First author of the study, Mark Dyble (UCL Anthropology), said: "While previous researchers have noted the low relatedness of hunter-gatherer bands, our work offers an explanation as to why this pattern emerges. It is not that individuals are not interested in living with kin. Rather, if all individuals seek to live with as many kin as possible, no-one ends up living with many kin at all."So it's a lot more fair that modern society, because in a hunter-gatherer society they all want the same thing but nobody gets it. Justice, at least on the contemporary model of justice-as-fairness, was achieved before the dawn of civilization! One wonders why we ever walked away from such a paradise.
I would tell you what Aristotle said about that from a position much closer to the dawn of civilization, but you can probably already guess: that justice means something besides mere equality of suffering. It might have something to do with structuring a society to enable pursuing and sometimes even actually achieving the excellences of which human nature is capable.

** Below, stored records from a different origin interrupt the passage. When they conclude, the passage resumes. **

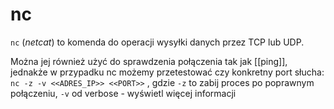 # nc
`nc` (*netcat*) to komenda do operacji wysyłki danych przez  TCP lub UDP. 

Można jej również użyć do sprawdzenia połączenia tak jak [[ping]], jednakże w przypadku nc możemy przetestować czy konkretny port słucha:
`nc -z -v <<ADRES_IP>> <<PORT>>` , gdzie `-z` to zabij proces po poprawnym połączeniu, `-v` od verbose - wyświetl więcej informacji

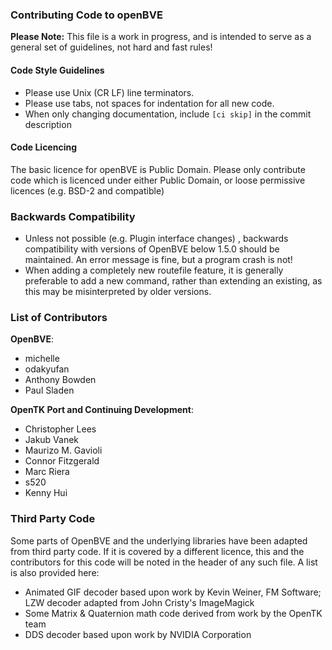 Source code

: ### Contributing Code to openBVE

**Please Note:**
This file is a work in progress, and is intended to serve as a general set of guidelines, not hard and fast rules!

#### Code Style Guidelines

- Please use Unix (CR LF) line terminators.
- Please use tabs, not spaces for indentation for all new code.
- When only changing documentation, include `[ci skip]` in the commit description

#### Code Licencing

The basic licence for openBVE is Public Domain.
Please only contribute code which is licenced under either Public Domain, or loose permissive licences (e.g. BSD-2 and compatible)

### Backwards Compatibility

- Unless not possible (e.g. Plugin interface changes) , backwards compatibility with versions of OpenBVE below 1.5.0 should be maintained. An error message is fine, but a program crash is not!
- When adding a completely new routefile feature, it is generally preferable to add a new command, rather than extending an existing, as this may be misinterpreted by older versions.

### List of Contributors

**OpenBVE**:
- michelle
- odakyufan
- Anthony Bowden
- Paul Sladen

**OpenTK Port and Continuing Development**:

- Christopher Lees
- Jakub Vanek
- Maurizo M. Gavioli
- Connor Fitzgerald
- Marc Riera
- s520
- Kenny Hui

### Third Party Code

Some parts of OpenBVE and the underlying libraries have been adapted from third party code. If it is covered by a different licence, this and the contributors for this code will be noted in the header of any such file.
A list is also provided here:

- Animated GIF decoder based upon work by Kevin Weiner, FM Software; LZW decoder adapted from John Cristy's ImageMagick
- Some Matrix & Quaternion math code derived from work by the OpenTK team
- DDS decoder based upon work by NVIDIA Corporation
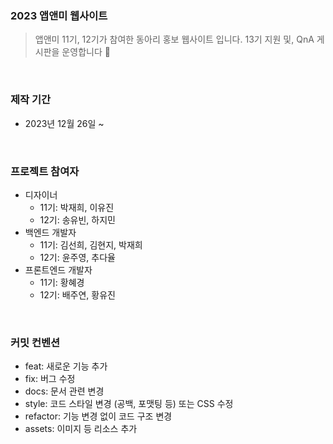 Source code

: ### 2023 앱앤미 웹사이트
> 앱앤미 11기, 12기가 참여한 동아리 홍보 웹사이트 입니다. 13기 지원 및, QnA 게시판을 운영합니다 🙂

<br>

### 제작 기간
- 2023년 12월 26일 ~

<br>


### 프로젝트 참여자
- 디자이너
  - 11기: 박재희, 이유진
  - 12기: 송유빈, 하지민
- 백엔드 개발자
  - 11기: 김선희, 김현지, 박재희
  - 12기: 윤주영, 추다율
- 프론트엔드 개발자
  - 11기: 황혜경
  - 12기: 배주연, 황유진

<br>

### 커밋 컨벤션
- feat: 새로운 기능 추가
- fix: 버그 수정
- docs: 문서 관련 변경
- style: 코드 스타일 변경 (공백, 포맷팅 등) 또는 CSS 수정
- refactor: 기능 변경 없이 코드 구조 변경
- assets: 이미지 등 리소스 추가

Those ideas are somewhat out of favor at the moment. I'm very much interested in democratizing the idea, so that people who are ordinary working class people can have access to the things they need to pursue excellence if they work hard and honestly. I'd like to see society structured in such a way that people are less likely to be rewarded for catering to lower desires, where virtue is rewarded and vice is not. All the same I think that, surely, examples like this ought to call into question the idea that justice is in any way reducible to fairness. I'm not sure that fairness is even a proper part of justice, though I haven't made up my mind that it isn't either. Whether or not fairness is in any way part of justice, it's certainly not the whole.